The middle tier consists of power-rich sensor proxies that have significant computation, memory and storage resources and can use these resources continuously. Many different instances of this middle tier can be seen in different application settings. In urban environments, this tier would comprise a tethered base-station class node (e.g., Intel Stargate) with multiple radios--an 802.11 radio that connects it to a wireless mesh network and a low-power radio (e.g. 802.15.4) that connects it to the sensor nodes. Since Internet connectivity is widely available in many urban settings, these proxies may plug in to existing mesh networks or the wired infrastructure. In remote sensing applications [9], this tier could comprise a similar Stargate node with a solar power cell. Each proxy is assumed to manage several tens of lower-tier sensors in its vicinity. A typical sensor network deployment is will contain multiple geographically distributed proxies. For instance, if a building is being monitored, one sensor proxy might be placed per floor or hallway. At the highest tier of our infrastructure are users, who can query the sensor network through a query interface, perhaps using declarative queries as proposed in TinyDB [6].

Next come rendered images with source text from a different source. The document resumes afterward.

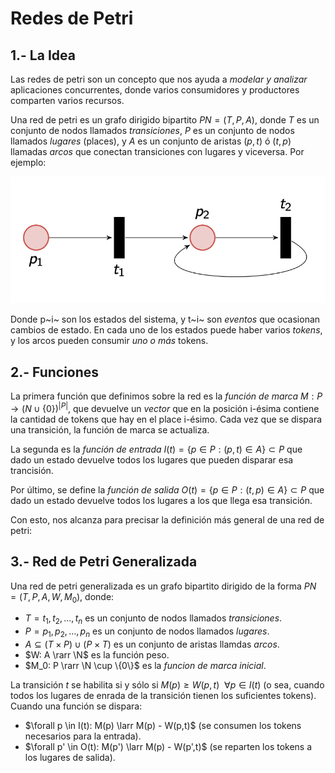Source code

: # Redes de Petri

## 1.- La Idea

Las redes de petri son un concepto que nos ayuda a *modelar y analizar* aplicaciones concurrentes, donde varios consumidores y productores comparten varios recursos.

Una red de petri es un grafo dirigido bipartito $PN = (T,P,A)$, donde $T$ es un conjunto de nodos llamados _transiciones_, $P$ es un conjunto de nodos llamados _lugares_ (places), y $A$ es un conjunto de aristas $(p,t)$ ó $(t,p)$ llamadas _arcos_ que conectan transiciones con lugares y viceversa. Por ejemplo:

![Red de petri][img1]

Donde p~i~ son los estados del sistema, y t~i~ son _eventos_ que ocasionan cambios de estado. En cada uno de los estados puede haber varios *tokens*, y los arcos pueden consumir *uno o más* tokens.

## 2.- Funciones

La primera función que definimos sobre la red es la *función de marca* $M: P → (N ∪ \{0\})^{|P|}$, que devuelve un *vector* que en la posición i-ésima contiene la cantidad de tokens que hay en el place i-ésimo. Cada vez que se dispara una transición, la función de marca se actualiza.

La segunda es la *función de entrada* $I(t) = \{p ∈ P: (p,t) ∈ A\} ⊂ P$ que dado un estado devuelve todos los lugares que pueden disparar esa trancisión.

Por último, se define la *función de salida* $O(t) = \{p ∈ P: (t,p) ∈ A\} ⊂ P$ que dado un estado devuelve todos los lugares a los que llega esa transición.

Con esto, nos alcanza para precisar la definición más general de una red de petri:

## 3.- Red de Petri Generalizada

Una red de petri generalizada es un grafo bipartito dirigido de la forma $PN = (T,P,A,W,M_0)$, donde:

- $T = t_1, t_2, ..., t_n$ es un conjunto de nodos llamados *transiciones*.
- $P = p_1, p_2, ..., p_n$ es un conjunto de nodos llamados *lugares*.
- $A \subseteq (T \times P)\cup(P \times T)$ es un conjunto de aristas llamdas *arcos*.
- $W: A \rarr \N$ es la función peso.
- $M_0: P \rarr \N \cup \{0\}$ es la *funcion de marca inicial*.

La transición $t$ se habilita si y sólo si $M(p) \ge W(p,t)\ \  \forall p \in I(t)$ (o sea, cuando todos los lugares de enrada de la transición tienen los suficientes tokens). Cuando una función se dispara:

- $\forall p \in I(t): M(p) \larr M(p) - W(p,t)$ (se consumen los tokens necesarios para la entrada).
- $\forall p' \in O(t): M(p') \larr M(p) - W(p',t)$ (se reparten los tokens a los lugares de salida).

[img1]: img/red_petri.png "Ejemplo de red de petri"
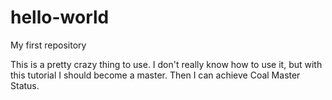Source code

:# hello-world
My first repository

This is a pretty crazy thing to use. I don't really know how to use it, but with this tutorial I should become a master. Then I can achieve Coal Master Status.
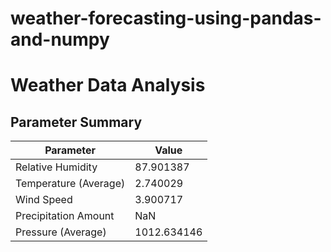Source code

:# weather-forecasting-using-pandas-and-numpy
# Weather Data Analysis

## Parameter Summary

| Parameter              | Value      |
|------------------------|------------|
| Relative Humidity      | 87.901387  |
| Temperature (Average)  | 2.740029   |
| Wind Speed             | 3.900717   |
| Precipitation Amount   | NaN        |
| Pressure (Average)     | 1012.634146|

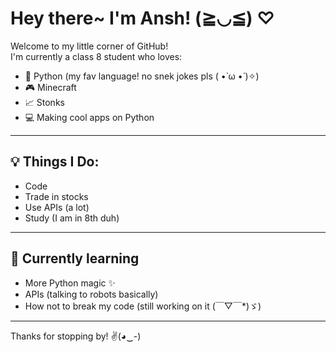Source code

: # Hey there~ I'm Ansh! (≧◡≦) ♡

Welcome to my little corner of GitHub!  
I'm currently a class 8 student who loves:

- 🐍 Python (my fav language! no snek jokes pls ( •̀ ω •́ )✧)
- 🎮 Minecraft
- 📈 Stonks 
- 💻 Making cool apps on Python

---
## 💡 Things I Do:
- Code
- Trade in stocks
- Use APIs (a lot)
- Study (I am in 8th duh)

---

## 🌱 Currently learning

- More Python magic ✨
- APIs (talking to robots basically)
- How not to break my code (still working on it (￣▽￣*)ゞ)

---

Thanks for stopping by! ✌(◕‿-)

System Operation: Although the PRESTO architecture does not preclude continual queries, in this paper, we focus on the mechanisms needed to support one-time queries on current and past sensor data. Each proxy is assumed to cache data summaries or a subset of the data from the lower tiers sensors. When a new query arrives, the proxy examines its cache to see if the data necessary to answer the query is available. In the event of a hit, the query can be processed locally. Cache misses are handled in one of two ways. The proxy first examines other cached data to see if the requested data can be extrapolated from it. Cached data from other nearby sensors or temporally adjacent data from the sensor can be used for such extrapolation, and the extrapolated data can be used to process the query locally. If the spatio-temporal extrapolation does not yields sufficiently accurate data to meet the query error tolerances, then the cache miss is handled by fetching data from other sensor caches or the archive at remote sensors. This is enabled by a complete local archive of past data at each remote sensor. On storage-constrained sensors, older archived data is aged gracefully to ensure that lower resolution representations are available [10].

To ensure that all ``interesting'' data is cached at a proxy with high probability, PRESTO employs a model-driven push approach. The prediction engine at the proxy builds models of correlations in the data and periodically transmits parameters of this model to the remote sensors. The remote sensors check their sensed data against this model and push data solely when the model fails, thereby saving energy-intensive communication at the expense of some cheaper computation. Such a model-driven push ensures that the proxy is notified of all significant drifts in sensor values as well as unusual changes caused by unexpected events. Observe that a pure pull-based approach can handle the former case but will likely fail to capture the latter scenario. In addition to an energy-efficient model-driven push, the PRESTO prediction engine also utilizes query characteristics such as query type, arrival rate, latency, and precision requirements to extract additional energy savings. For instance, sensors can be adaptively duty cycled and can employ batching to reduce their energy needs.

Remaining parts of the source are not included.